For a snack, we went to the Coney Island hot dog place. They opened in early 1900s and still use school desks as tables. Then we drove out to see the Oral Roberts university and prayer tower. Oral Roberts has his name all over the place, which is an odd way for a preacher to act, as far as we are concerned. We had lunch at Arnold’s Old Fashioned Hamburgers, which was recommended by our camp host. It was pretty good, but not as good as the White Barn used to be.

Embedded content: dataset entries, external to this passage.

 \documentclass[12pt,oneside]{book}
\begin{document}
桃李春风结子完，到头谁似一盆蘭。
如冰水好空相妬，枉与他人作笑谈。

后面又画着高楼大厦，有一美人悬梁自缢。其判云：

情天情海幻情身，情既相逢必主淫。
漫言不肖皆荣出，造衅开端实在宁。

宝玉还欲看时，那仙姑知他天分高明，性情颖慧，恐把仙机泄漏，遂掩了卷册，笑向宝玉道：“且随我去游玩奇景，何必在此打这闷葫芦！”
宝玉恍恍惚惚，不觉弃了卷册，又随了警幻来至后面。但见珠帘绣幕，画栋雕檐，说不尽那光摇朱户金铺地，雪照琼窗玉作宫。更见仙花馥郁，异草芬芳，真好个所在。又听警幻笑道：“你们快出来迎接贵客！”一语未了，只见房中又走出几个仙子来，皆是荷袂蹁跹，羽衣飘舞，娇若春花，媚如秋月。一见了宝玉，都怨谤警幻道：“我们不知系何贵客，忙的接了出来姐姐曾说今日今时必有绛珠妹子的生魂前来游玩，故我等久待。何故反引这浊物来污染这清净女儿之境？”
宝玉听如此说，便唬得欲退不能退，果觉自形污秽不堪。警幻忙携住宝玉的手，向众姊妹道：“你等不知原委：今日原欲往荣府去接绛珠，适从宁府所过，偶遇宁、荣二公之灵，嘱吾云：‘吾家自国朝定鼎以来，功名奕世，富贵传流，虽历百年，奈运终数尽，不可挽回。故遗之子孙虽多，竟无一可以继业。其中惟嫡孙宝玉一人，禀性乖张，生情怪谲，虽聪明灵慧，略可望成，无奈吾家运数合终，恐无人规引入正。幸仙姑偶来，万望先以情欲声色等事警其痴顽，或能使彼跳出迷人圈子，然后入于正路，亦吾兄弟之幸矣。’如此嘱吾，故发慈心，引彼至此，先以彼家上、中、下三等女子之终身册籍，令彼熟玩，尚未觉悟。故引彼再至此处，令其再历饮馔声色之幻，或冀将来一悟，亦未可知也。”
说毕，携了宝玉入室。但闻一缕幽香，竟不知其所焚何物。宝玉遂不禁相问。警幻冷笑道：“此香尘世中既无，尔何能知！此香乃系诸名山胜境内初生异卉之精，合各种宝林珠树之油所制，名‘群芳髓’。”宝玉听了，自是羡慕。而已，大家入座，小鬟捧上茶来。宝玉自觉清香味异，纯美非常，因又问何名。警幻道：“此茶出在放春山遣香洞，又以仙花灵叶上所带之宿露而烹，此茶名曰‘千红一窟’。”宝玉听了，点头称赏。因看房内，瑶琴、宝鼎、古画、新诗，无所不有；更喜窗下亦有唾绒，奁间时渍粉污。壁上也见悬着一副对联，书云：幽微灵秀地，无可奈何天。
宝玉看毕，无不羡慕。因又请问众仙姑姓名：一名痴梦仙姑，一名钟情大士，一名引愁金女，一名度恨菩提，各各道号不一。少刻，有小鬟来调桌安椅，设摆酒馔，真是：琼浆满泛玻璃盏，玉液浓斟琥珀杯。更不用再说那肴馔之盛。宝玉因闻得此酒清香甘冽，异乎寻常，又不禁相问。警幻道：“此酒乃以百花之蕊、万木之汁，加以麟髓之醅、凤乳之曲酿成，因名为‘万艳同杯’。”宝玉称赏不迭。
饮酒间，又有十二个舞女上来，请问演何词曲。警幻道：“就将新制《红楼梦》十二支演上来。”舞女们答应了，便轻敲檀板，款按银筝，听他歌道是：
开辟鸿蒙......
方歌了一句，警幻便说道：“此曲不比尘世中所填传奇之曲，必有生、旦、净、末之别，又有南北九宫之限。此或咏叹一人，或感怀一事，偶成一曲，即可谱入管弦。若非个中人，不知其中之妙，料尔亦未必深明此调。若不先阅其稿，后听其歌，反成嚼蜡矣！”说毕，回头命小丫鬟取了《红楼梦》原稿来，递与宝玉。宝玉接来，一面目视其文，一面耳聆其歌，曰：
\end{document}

First look at Tulsa - Sept 10, 2009
It rained last night, and rained on and off all day. We decided to drive to downtown Tulsa and walk around. There are a lot of buildings with Art Deco details in the downtown area. A man who was cleaning the sidewalk in front of the Trinity Episcopalian church let us in to see it. There are gorgeous stained glass windows everywhere, and excellent wood carving. Afterwards we walked to the Mid-Continent Tower – a very tall, white building. The inside was really lovely, with marble walls and art-deco influence in the elevators and lobby, and in the underground tunnel between the building and the parking lot were old photos of Tulsa in the late 1800’s. We went into another building and found a store that frames and sells Indian art. The manager was very friendly and shared some info about the history of Indian art in Oklahoma. According to him, about 30 tribes were moved to AZ (now there are 39 because some sub-divided) and each one kept its own culture. Some of the tribes did not (and do not) get along very well with the tribe who was located next to them. In the 1920s a man picked 5 Indian artists and thru training and publicity, started the Indian art movement. Until then, Indians did not paint on paper. Now each tribe has it’s own style, and it’s own famous painters.